» **WHAT THE TASK ASKS**
Print each entry as it appears. Images stay out of the copy.

» **AVAILABLE RECORDS**
■ ■ ■ ■ ■ ■ ■

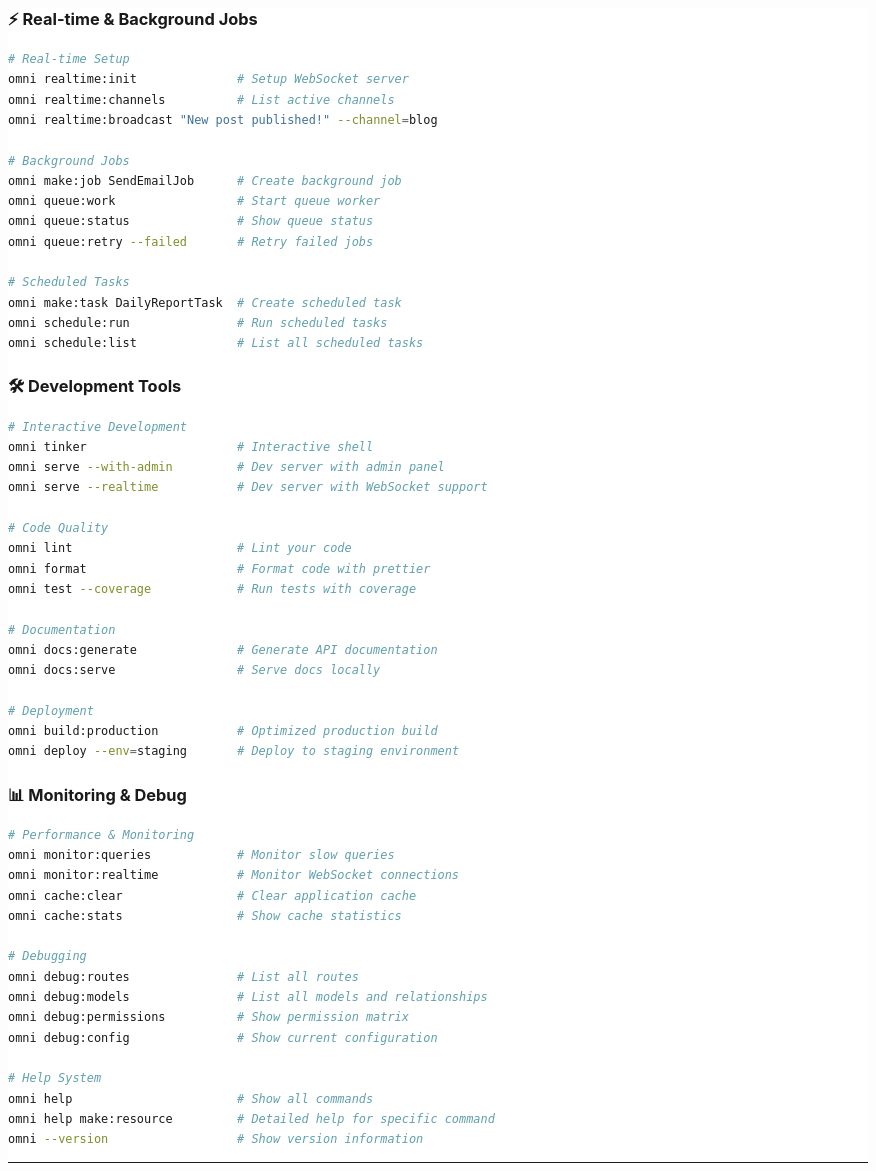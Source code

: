 ### ⚡ **Real-time & Background Jobs**

```bash
# Real-time Setup
omni realtime:init              # Setup WebSocket server
omni realtime:channels          # List active channels
omni realtime:broadcast "New post published!" --channel=blog

# Background Jobs
omni make:job SendEmailJob      # Create background job
omni queue:work                 # Start queue worker
omni queue:status               # Show queue status
omni queue:retry --failed       # Retry failed jobs

# Scheduled Tasks
omni make:task DailyReportTask  # Create scheduled task
omni schedule:run               # Run scheduled tasks
omni schedule:list              # List all scheduled tasks
```

### 🛠️ **Development Tools**

```bash
# Interactive Development
omni tinker                     # Interactive shell
omni serve --with-admin         # Dev server with admin panel
omni serve --realtime           # Dev server with WebSocket support

# Code Quality
omni lint                       # Lint your code
omni format                     # Format code with prettier
omni test --coverage            # Run tests with coverage

# Documentation
omni docs:generate              # Generate API documentation
omni docs:serve                 # Serve docs locally

# Deployment
omni build:production           # Optimized production build
omni deploy --env=staging       # Deploy to staging environment
```

### 📊 **Monitoring & Debug**

```bash
# Performance & Monitoring
omni monitor:queries            # Monitor slow queries
omni monitor:realtime           # Monitor WebSocket connections
omni cache:clear                # Clear application cache
omni cache:stats                # Show cache statistics

# Debugging
omni debug:routes               # List all routes
omni debug:models               # List all models and relationships
omni debug:permissions          # Show permission matrix
omni debug:config               # Show current configuration

# Help System
omni help                       # Show all commands
omni help make:resource         # Detailed help for specific command
omni --version                  # Show version information
```

---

■ ■ ■ ■ ■ ■ ■

» **RESULT**
Source code

: ### ⚡ **Real-time & Background Jobs**

```bash
# Real-time Setup
omni realtime:init              # Setup WebSocket server
omni realtime:channels          # List active channels
omni realtime:broadcast "New post published!" --channel=blog

# Background Jobs
omni make:job SendEmailJob      # Create background job
omni queue:work                 # Start queue worker
omni queue:status               # Show queue status
omni queue:retry --failed       # Retry failed jobs

# Scheduled Tasks
omni make:task DailyReportTask  # Create scheduled task
omni schedule:run               # Run scheduled tasks
omni schedule:list              # List all scheduled tasks
```

### 🛠️ **Development Tools**

```bash
# Interactive Development
omni tinker                     # Interactive shell
omni serve --with-admin         # Dev server with admin panel
omni serve --realtime           # Dev server with WebSocket support

# Code Quality
omni lint                       # Lint your code
omni format                     # Format code with prettier
omni test --coverage            # Run tests with coverage

# Documentation
omni docs:generate              # Generate API documentation
omni docs:serve                 # Serve docs locally

# Deployment
omni build:production           # Optimized production build
omni deploy --env=staging       # Deploy to staging environment
```

### 📊 **Monitoring & Debug**

```bash
# Performance & Monitoring
omni monitor:queries            # Monitor slow queries
omni monitor:realtime           # Monitor WebSocket connections
omni cache:clear                # Clear application cache
omni cache:stats                # Show cache statistics

# Debugging
omni debug:routes               # List all routes
omni debug:models               # List all models and relationships
omni debug:permissions          # Show permission matrix
omni debug:config               # Show current configuration

# Help System
omni help                       # Show all commands
omni help make:resource         # Detailed help for specific command
omni --version                  # Show version information
```

---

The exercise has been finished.